The final set-piece event of this surreal election campaign will occur in just a few hours.
It's the third presidential debate - well, technically the second, given the middle one was cancelled.
ITV News Washington Correspondent Robert Moore dissects what could be on the agenda for the debate
So now we wait to see if the clash will replicate the chaos of the Cleveland debate or if Donald Trump will adopt a different strategy.
There is one significant change since that first encounter.
The NBC moderator, Kristen Welker, has a weapon at her disposal never needed at previous debates: a mute button.

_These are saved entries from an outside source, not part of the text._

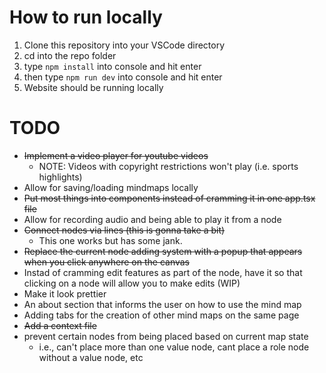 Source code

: # How to run locally
1. Clone this repository into your VSCode directory
2. cd into the repo folder
3. type ```npm install``` into console and hit enter
4. then type ```npm run dev``` into console and hit enter
5. Website should be running locally

# TODO

* ~~Implement a video player for youtube videos~~
  * NOTE: Videos with copyright restrictions won't play (i.e. sports highlights) 
* Allow for saving/loading mindmaps locally
* ~~Put most things into components instead of cramming it in one app.tsx file~~
* Allow for recording audio and being able to play it from a node
* ~~Connect nodes via lines (this is gonna take a bit)~~
  * This one works but has some jank.
* ~~Replace the current node adding system with a popup that appears when you click anywhere on the canvas~~
* Instad of cramming edit features as part of the node, have it so that clicking on a node will allow you to make edits (WIP)
* Make it look prettier
* An about section that informs the user on how to use the mind map
* Adding tabs for the creation of other mind maps on the same page
* ~~Add a context file~~
* prevent certain nodes from being placed based on current map state
  * i.e., can't place more than one value node, cant place a role node without a value node, etc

She has the ability to cut the audio of any candidate who doesn't follow the rules.
Donald Trump made 127 interruptions at the last debate, so that mute button could see a lot of action over the 90 minutes.
The last debate became a torrid affair:
But one point is shared by all strategists: Donald Trump must win this debate decisively if he has any chance of securing re-election.
The polls show him down by significant amounts, certainly beyond the margin of error.
In key battleground Midwestern states like Wisconsin, Michigan, and Pennsylvania Joe Biden is ahead and holding steady.
More ominous for Republicans, Biden has drawn level in Georgia and Iowa, and is close in Texas.
If Democrats win in these states, a Biden victory will become a landslide.
The Biden safety-first strategy has paid rich dividends.
The candidate known for his gaffes and his meandering anecdotes has barely put a foot wrong.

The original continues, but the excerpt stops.